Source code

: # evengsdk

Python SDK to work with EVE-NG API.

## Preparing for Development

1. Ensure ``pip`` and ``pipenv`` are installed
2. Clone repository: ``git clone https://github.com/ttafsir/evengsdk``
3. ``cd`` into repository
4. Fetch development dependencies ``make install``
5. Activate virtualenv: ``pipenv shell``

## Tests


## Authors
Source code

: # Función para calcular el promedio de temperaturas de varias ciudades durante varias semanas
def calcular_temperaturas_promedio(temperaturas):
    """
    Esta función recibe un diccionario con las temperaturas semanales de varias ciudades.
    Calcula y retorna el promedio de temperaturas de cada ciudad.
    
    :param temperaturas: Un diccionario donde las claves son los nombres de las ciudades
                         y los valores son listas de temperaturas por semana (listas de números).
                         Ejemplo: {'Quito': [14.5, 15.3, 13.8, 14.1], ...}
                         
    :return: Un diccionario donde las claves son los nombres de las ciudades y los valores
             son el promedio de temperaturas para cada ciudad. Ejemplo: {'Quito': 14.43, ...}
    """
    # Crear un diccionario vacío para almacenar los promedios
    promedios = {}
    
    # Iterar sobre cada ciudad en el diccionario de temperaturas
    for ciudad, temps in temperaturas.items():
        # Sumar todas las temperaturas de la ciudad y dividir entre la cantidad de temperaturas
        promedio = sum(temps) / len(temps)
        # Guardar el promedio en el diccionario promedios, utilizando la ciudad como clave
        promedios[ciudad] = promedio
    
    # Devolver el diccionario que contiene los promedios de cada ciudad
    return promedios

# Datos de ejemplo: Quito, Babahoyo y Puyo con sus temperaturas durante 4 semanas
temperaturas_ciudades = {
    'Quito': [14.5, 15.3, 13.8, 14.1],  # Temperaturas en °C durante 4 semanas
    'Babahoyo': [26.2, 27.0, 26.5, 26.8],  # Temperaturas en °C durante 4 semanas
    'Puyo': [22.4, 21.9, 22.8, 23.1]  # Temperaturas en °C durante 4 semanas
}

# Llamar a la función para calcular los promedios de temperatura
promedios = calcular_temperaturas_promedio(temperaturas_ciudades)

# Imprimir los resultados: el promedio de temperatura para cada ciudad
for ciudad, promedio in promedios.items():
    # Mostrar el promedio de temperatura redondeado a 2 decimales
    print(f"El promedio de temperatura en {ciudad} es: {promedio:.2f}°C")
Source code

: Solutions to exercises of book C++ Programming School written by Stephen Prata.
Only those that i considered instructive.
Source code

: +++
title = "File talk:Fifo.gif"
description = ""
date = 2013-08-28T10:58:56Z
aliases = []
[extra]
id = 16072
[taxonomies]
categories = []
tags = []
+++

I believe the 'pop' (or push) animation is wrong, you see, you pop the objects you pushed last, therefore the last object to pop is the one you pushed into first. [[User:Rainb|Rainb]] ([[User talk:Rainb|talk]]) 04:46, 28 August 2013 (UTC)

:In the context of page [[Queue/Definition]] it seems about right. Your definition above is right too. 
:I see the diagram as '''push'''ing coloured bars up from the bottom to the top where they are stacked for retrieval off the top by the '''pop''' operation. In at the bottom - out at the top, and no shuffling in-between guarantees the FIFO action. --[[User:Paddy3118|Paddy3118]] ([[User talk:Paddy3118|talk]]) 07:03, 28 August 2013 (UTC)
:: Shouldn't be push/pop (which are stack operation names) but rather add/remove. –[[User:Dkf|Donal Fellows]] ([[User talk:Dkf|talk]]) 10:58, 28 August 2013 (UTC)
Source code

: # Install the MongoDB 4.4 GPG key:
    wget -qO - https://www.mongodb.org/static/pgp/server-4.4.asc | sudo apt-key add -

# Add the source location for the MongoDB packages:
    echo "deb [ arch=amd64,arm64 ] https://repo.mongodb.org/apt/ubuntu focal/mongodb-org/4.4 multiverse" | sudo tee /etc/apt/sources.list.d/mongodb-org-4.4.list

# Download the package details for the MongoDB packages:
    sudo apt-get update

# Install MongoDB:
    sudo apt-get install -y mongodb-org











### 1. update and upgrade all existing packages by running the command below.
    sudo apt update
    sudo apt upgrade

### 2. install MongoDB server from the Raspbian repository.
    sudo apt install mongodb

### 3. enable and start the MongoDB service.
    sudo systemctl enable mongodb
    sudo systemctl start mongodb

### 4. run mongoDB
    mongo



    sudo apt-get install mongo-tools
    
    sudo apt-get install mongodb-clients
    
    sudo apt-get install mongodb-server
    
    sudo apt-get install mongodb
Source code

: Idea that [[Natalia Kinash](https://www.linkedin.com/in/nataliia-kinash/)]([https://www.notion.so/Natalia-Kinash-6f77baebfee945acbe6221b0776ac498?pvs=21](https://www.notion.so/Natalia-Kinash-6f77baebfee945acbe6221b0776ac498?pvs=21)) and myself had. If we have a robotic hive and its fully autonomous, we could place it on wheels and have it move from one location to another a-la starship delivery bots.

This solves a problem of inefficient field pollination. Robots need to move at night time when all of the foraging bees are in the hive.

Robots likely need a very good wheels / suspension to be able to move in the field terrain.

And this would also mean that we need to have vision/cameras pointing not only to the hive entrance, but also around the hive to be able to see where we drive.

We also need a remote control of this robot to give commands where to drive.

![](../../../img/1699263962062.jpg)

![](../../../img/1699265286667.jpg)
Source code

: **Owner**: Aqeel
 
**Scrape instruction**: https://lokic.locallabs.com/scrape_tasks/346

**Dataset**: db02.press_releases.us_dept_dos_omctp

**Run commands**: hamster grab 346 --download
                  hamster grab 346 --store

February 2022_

§ §

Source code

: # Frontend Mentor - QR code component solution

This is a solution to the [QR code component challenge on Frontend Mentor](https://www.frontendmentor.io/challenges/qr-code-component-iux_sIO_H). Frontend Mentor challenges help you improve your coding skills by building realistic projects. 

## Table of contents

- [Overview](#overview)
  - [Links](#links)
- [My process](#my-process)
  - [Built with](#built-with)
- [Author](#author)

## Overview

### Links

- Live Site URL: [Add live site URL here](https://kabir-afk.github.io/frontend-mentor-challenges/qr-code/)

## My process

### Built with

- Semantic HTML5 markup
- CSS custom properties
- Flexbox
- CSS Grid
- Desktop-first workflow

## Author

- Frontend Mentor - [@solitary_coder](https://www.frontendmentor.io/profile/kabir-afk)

§ §

YOUR ASSIGNMENT — From the entries above, restate word for word the lines from the line containing "- [Built with](#built-with)" to the line containing "- Frontend Mentor", both ends included, and nothing more.

SOLUTION FOR THIS PROBLEM —
  - [Built with](#built-with)
- [Author](#author)

## Overview

### Links

- Live Site URL: [Add live site URL here](https://kabir-afk.github.io/frontend-mentor-challenges/qr-code/)

## My process

### Built with

- Semantic HTML5 markup
- CSS custom properties
- Flexbox
- CSS Grid
- Desktop-first workflow

## Author

- Frontend Mentor - [@solitary_coder](https://www.frontendmentor.io/profile/kabir-afk)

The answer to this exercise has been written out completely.